I joined the Android Graphic Team in Samsung, and aimed to develop and optimise vision algorithms on multi-core mobile devices, e.g. using GPU compute and CPU. I first got myself familiar with the Android platform, knowing how to create an Android project. By understanding mobile CPU and GPU, I learned how CPU and GPU work together to get better performance for mobile, and how they are different from a desktop CPU and GPU. Basically, both mobile CPU and GPU share the same memory, so there is no memory copy process needed when using GPU, which is a significant difference compared with a normal GPU. Also the limited memory size, low CPU and GPU computational capability and power consumption constraints have to be taken into consideration when designing algorithms for mobile devices.

After understanding the hardware architecture, we focused on developing a 3D reconstruction algorithm for mobile devices, which reads in several colour images or a set of frames, and generates multiple depth maps. For the input images, we extract the image features first, and then match key points to estimate the camera position for each image. Finally, a plane sweep algorithm is applied to generate the depth maps. The implementation involves OpenCV and OpenGL libraries. OpenGL code can be performed directly on the mobile GPU, while other parts need special care to utilise the multi-core architecture. So we rewrote part of the program in OpenCL to improve the algorithm’s efficiency.
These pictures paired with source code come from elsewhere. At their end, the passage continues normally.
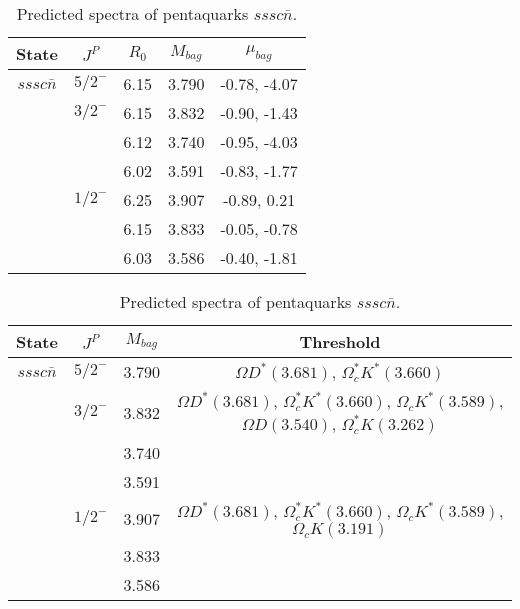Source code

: \documentclass[prd,twocolumn,floatfix,nofootinbib]{revtex4}
\begin{document}
\renewcommand{\tabcolsep}{0.5cm}
\renewcommand{\arraystretch}{1.2}
\begin{table*}[!htbp]
    \caption{Predicted spectra of pentaquarks $sssc\bar{n}$.}
    \begin{tabular}{ccccc}
        \hline\hline
        {\rm State} &$J^{P}$ &$R_{0}$ &$M_{bag}$ &$\mu_{bag}$ \\ \hline
        $sssc\bar{n}$
            &${5/2}^{-}$    &6.15   &3.790  &-0.78, -4.07 \\
            &${3/2}^{-}$    &6.15   &3.832  &-0.90, -1.43 \\
            &               &6.12   &3.740  &-0.95, -4.03 \\
            &               &6.02   &3.591  &-0.83, -1.77 \\
            &${1/2}^{-}$    &6.25   &3.907  &-0.89, 0.21 \\
            &               &6.15   &3.833  &-0.05, -0.78 \\
            &               &6.03   &3.586  &-0.40, -1.81 \\
        
        \hline\hline
    \end{tabular}
\end{table*}

\renewcommand{\tabcolsep}{0.5cm}
\renewcommand{\arraystretch}{1.2}
\begin{table*}[!htbp]
    \caption{Predicted spectra of pentaquarks $sssc\bar{n}$.}
    \begin{tabular}{cccc}
        \hline\hline
        {\rm State} &$J^{P}$ &$M_{bag}$ &Threshold \\ \hline
        $sssc\bar{n}$
            &${5/2}^{-}$    &3.790  &$\Omega D^{\ast}(3.681)$, $\Omega_{c}^{\ast}K^{\ast}(3.660)$ \\
            &${3/2}^{-}$    &3.832  &$\Omega D^{\ast}(3.681)$, $\Omega_{c}^{\ast}K^{\ast}(3.660)$, $\Omega_{c}K^{\ast}(3.589)$, $\Omega D(3.540)$, $\Omega_{c}^{\ast}K(3.262)$ \\
            &               &3.740  & \\
            &               &3.591  & \\
            &${1/2}^{-}$    &3.907  &$\Omega D^{\ast}(3.681)$, $\Omega_{c}^{\ast}K^{\ast}(3.660)$, $\Omega_{c}K^{\ast}(3.589)$, $\Omega_{c}K(3.191)$ \\
            &               &3.833  & \\
            &               &3.586  & \\
        
        \hline\hline
    \end{tabular}
\end{table*}
\end{document}
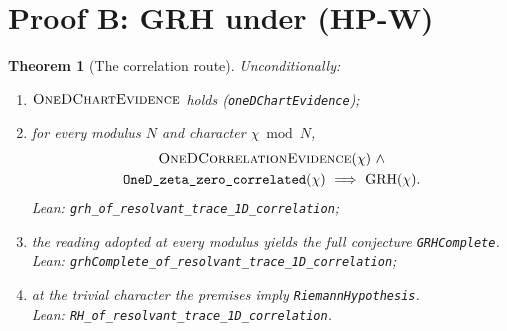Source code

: \documentclass[11pt]{article}
\newtheorem{theorem}{Theorem}
\theoremstyle{definition}
\begin{document}
\section{Proof B: GRH under (HP-W)}\label{sec:grh-proofB}

\begin{theorem}[The correlation route]\label{thm:grh-routeB}
Unconditionally:
\begin{enumerate}[label=\textup{(\roman*)},leftmargin=*,nosep]
\item \(\textsc{OneDChartEvidence}\) holds
(\texttt{oneDChartEvidence});
\item for every modulus \(N\) and character \(\chi\bmod N\),
\[
\begin{gathered}
\textsc{OneDCorrelationEvidence}(\chi)\ \wedge\\
\texttt{OneD\_zeta\_zero\_correlated}(\chi)
\ \Longrightarrow\ \mathrm{GRH}(\chi).
\end{gathered}
\]
Lean: \texttt{grh\_of\_resolvant\_trace\_1D\_correlation};
\item the reading adopted at every modulus yields the full conjecture
\texttt{GRHComplete}.\\
Lean: \texttt{grhComplete\_of\_resolvant\_trace\_1D\_correlation};
\item at the trivial character the premises imply
\texttt{RiemannHypothesis}.\\
Lean: \texttt{RH\_of\_resolvant\_trace\_1D\_correlation}.
\end{enumerate}
\end{theorem}
\end{document}
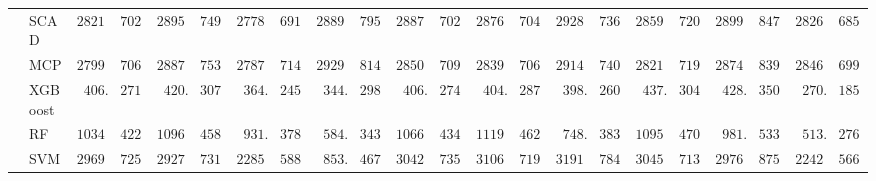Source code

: \begin{tabular}{p{0.2cm}p{1cm}|p{0.6cm}p{0.6cm}|p{0.6cm}p{0.6cm}p{0.6cm}p{0.6cm}p{0.6cm}p{0.6cm}|p{0.6cm}p{0.6cm}p{0.6cm}p{0.6cm}p{0.6cm}p{0.6cm}|p{0.6cm}p{0.6cm}p{0.6cm}p{0.6cm}p{0.6cm}p{0.6cm}}
 & SCAD  & $2821.62$ & $702.21$ & $2895.28$ & $749.72$ & $2778.52$ & $691.05$ & $2889.99$ & $795.63$ & $2887.97$ & $702.88$ & $2876.96$ & $704.22$ & $2928.42$ & $736.85$ & $2859.75$ & $720.21$ & $2899.14$ & $847.80$ & $2826.62$ & $685.76$ \\
 & MCP  & $2799.40$ & $706.73$ & $2887.96$ & $753.82$ & $2787.77$ & $714.04$ & $2929.79$ & $814.19$ & $2850.15$ & $709.51$ & $2839.83$ & $706.98$ & $2914.90$ & $740.99$ & $2821.11$ & $719.29$ & $2874.97$ & $839.09$ & $2846.78$ & $699.95$ \\
 & XGBoost  & $\phantom{0}406.09$ & $271.79$ & $\phantom{0}420.99$ & $307.56$ & $\phantom{0}364.75$ & $245.11$ & $\phantom{0}344.49$ & $298.76$ & $\phantom{0}406.84$ & $274.39$ & $\phantom{0}404.35$ & $287.00$ & $\phantom{0}398.90$ & $260.85$ & $\phantom{0}437.19$ & $304.72$ & $\phantom{0}428.11$ & $350.26$ & $\phantom{0}270.63$ & $185.45$ \\
 & RF  & $1034.77$ & $422.05$ & $1096.10$ & $458.02$ & $\phantom{0}931.69$ & $378.13$ & $\phantom{0}584.70$ & $343.09$ & $1066.04$ & $434.42$ & $1119.44$ & $462.41$ & $\phantom{0}748.68$ & $383.72$ & $1095.63$ & $470.63$ & $\phantom{0}981.70$ & $533.17$ & $\phantom{0}513.48$ & $276.57$ \\
 & SVM  & $2969.59$ & $725.72$ & $2927.46$ & $731.24$ & $2285.71$ & $588.44$ & $\phantom{0}853.28$ & $467.23$ & $3042.26$ & $735.78$ & $3106.35$ & $719.42$ & $3191.85$ & $784.46$ & $3045.24$ & $713.01$ & $2976.76$ & $875.66$ & $2242.13$ & $566.79$ \\
\hline 
\end{tabular}

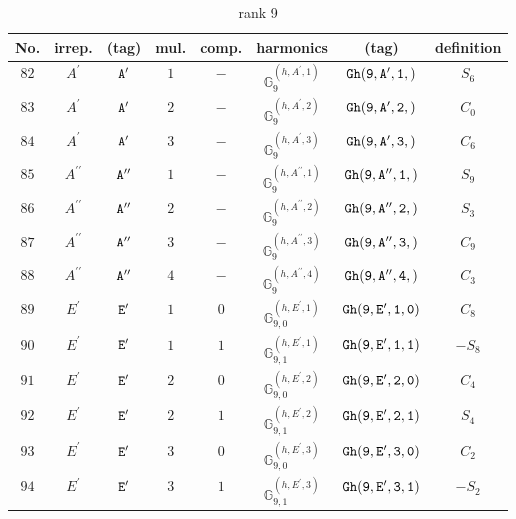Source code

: \documentclass[fleqn,8pt]{jsarticle}
\begin{document}
\begin{table}[ht!]
\begin{center}
\caption{rank 9}
\renewcommand{\arraystretch}{1.3}
\begin{tabular}{cccccccc} \hline \hline
No. & irrep. & (tag) & mul. & comp. & harmonics & (tag) & definition \\ \hline
$ 82 $ & $ A^{\prime} $ & $ {\tt A'} $ & $ 1 $ & $ - $ & $ \mathbb{G}_{9}^{(h,A^{\prime},1)} $ & $ {\tt Gh(9,A',1,)} $ & $ S_{6} $ \\
$ 83 $ & $ A^{\prime} $ & $ {\tt A'} $ & $ 2 $ & $ - $ & $ \mathbb{G}_{9}^{(h,A^{\prime},2)} $ & $ {\tt Gh(9,A',2,)} $ & $ C_{0} $ \\
$ 84 $ & $ A^{\prime} $ & $ {\tt A'} $ & $ 3 $ & $ - $ & $ \mathbb{G}_{9}^{(h,A^{\prime},3)} $ & $ {\tt Gh(9,A',3,)} $ & $ C_{6} $ \\
$ 85 $ & $ A^{\prime\prime} $ & $ {\tt A''} $ & $ 1 $ & $ - $ & $ \mathbb{G}_{9}^{(h,A^{\prime\prime},1)} $ & $ {\tt Gh(9,A'',1,)} $ & $ S_{9} $ \\
$ 86 $ & $ A^{\prime\prime} $ & $ {\tt A''} $ & $ 2 $ & $ - $ & $ \mathbb{G}_{9}^{(h,A^{\prime\prime},2)} $ & $ {\tt Gh(9,A'',2,)} $ & $ S_{3} $ \\
$ 87 $ & $ A^{\prime\prime} $ & $ {\tt A''} $ & $ 3 $ & $ - $ & $ \mathbb{G}_{9}^{(h,A^{\prime\prime},3)} $ & $ {\tt Gh(9,A'',3,)} $ & $ C_{9} $ \\
$ 88 $ & $ A^{\prime\prime} $ & $ {\tt A''} $ & $ 4 $ & $ - $ & $ \mathbb{G}_{9}^{(h,A^{\prime\prime},4)} $ & $ {\tt Gh(9,A'',4,)} $ & $ C_{3} $ \\
$ 89 $ & $ E^{\prime} $ & $ {\tt E'} $ & $ 1 $ & $ 0 $ & $ \mathbb{G}_{9,0}^{(h,E^{\prime},1)} $ & $ {\tt Gh(9,E',1,0)} $ & $ C_{8} $ \\
$ 90 $ & $ E^{\prime} $ & $ {\tt E'} $ & $ 1 $ & $ 1 $ & $ \mathbb{G}_{9,1}^{(h,E^{\prime},1)} $ & $ {\tt Gh(9,E',1,1)} $ & $ - S_{8} $ \\
$ 91 $ & $ E^{\prime} $ & $ {\tt E'} $ & $ 2 $ & $ 0 $ & $ \mathbb{G}_{9,0}^{(h,E^{\prime},2)} $ & $ {\tt Gh(9,E',2,0)} $ & $ C_{4} $ \\
$ 92 $ & $ E^{\prime} $ & $ {\tt E'} $ & $ 2 $ & $ 1 $ & $ \mathbb{G}_{9,1}^{(h,E^{\prime},2)} $ & $ {\tt Gh(9,E',2,1)} $ & $ S_{4} $ \\
$ 93 $ & $ E^{\prime} $ & $ {\tt E'} $ & $ 3 $ & $ 0 $ & $ \mathbb{G}_{9,0}^{(h,E^{\prime},3)} $ & $ {\tt Gh(9,E',3,0)} $ & $ C_{2} $ \\
$ 94 $ & $ E^{\prime} $ & $ {\tt E'} $ & $ 3 $ & $ 1 $ & $ \mathbb{G}_{9,1}^{(h,E^{\prime},3)} $ & $ {\tt Gh(9,E',3,1)} $ & $ - S_{2} $ \\

\end{tabular}
\end{center}
\end{table}
\end{document}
I would like to express my appreciation to HiPEAC for providing this excellent opportunity. It allowed me to gain industrial experience and see how academic knowledge can be applied in practice. I would also like to thank Samsung for accepting me as an intern. I met many excellent engineers there and had a really wonderful time.

Tian Xu, University of Glasgow

INTERNSHIP REPORT: JELENA MILOSEVIC

Host Institution: IBM Cyber Security Center of Excellence
Title: Anomaly Detection in Time Series

My name is Jelena Milosevic. I am a PhD student at Advanced Learning and Research Institute, Faculty of Informatics, University of Lugano, Switzerland. My research is in the field of malware detection. In order to broaden my knowledge and gain more industrial experience, from February 2015 until May 2015, I was an intern in IBM Cyber Security Center of Excellence and Department of Computer Science at Ben-Gurion University of the Negev, located in Beersheba, Israel. The internship was related to the field of anomaly detection in time series. Anomaly detection, sometimes also called outlier detection or novelty detection, has as a goal to identify points, events or patterns that do not conform to the expected behavior. Such techniques have broad usage in many fields, including malware detection, intrusion detection, fraud detection, and health monitoring.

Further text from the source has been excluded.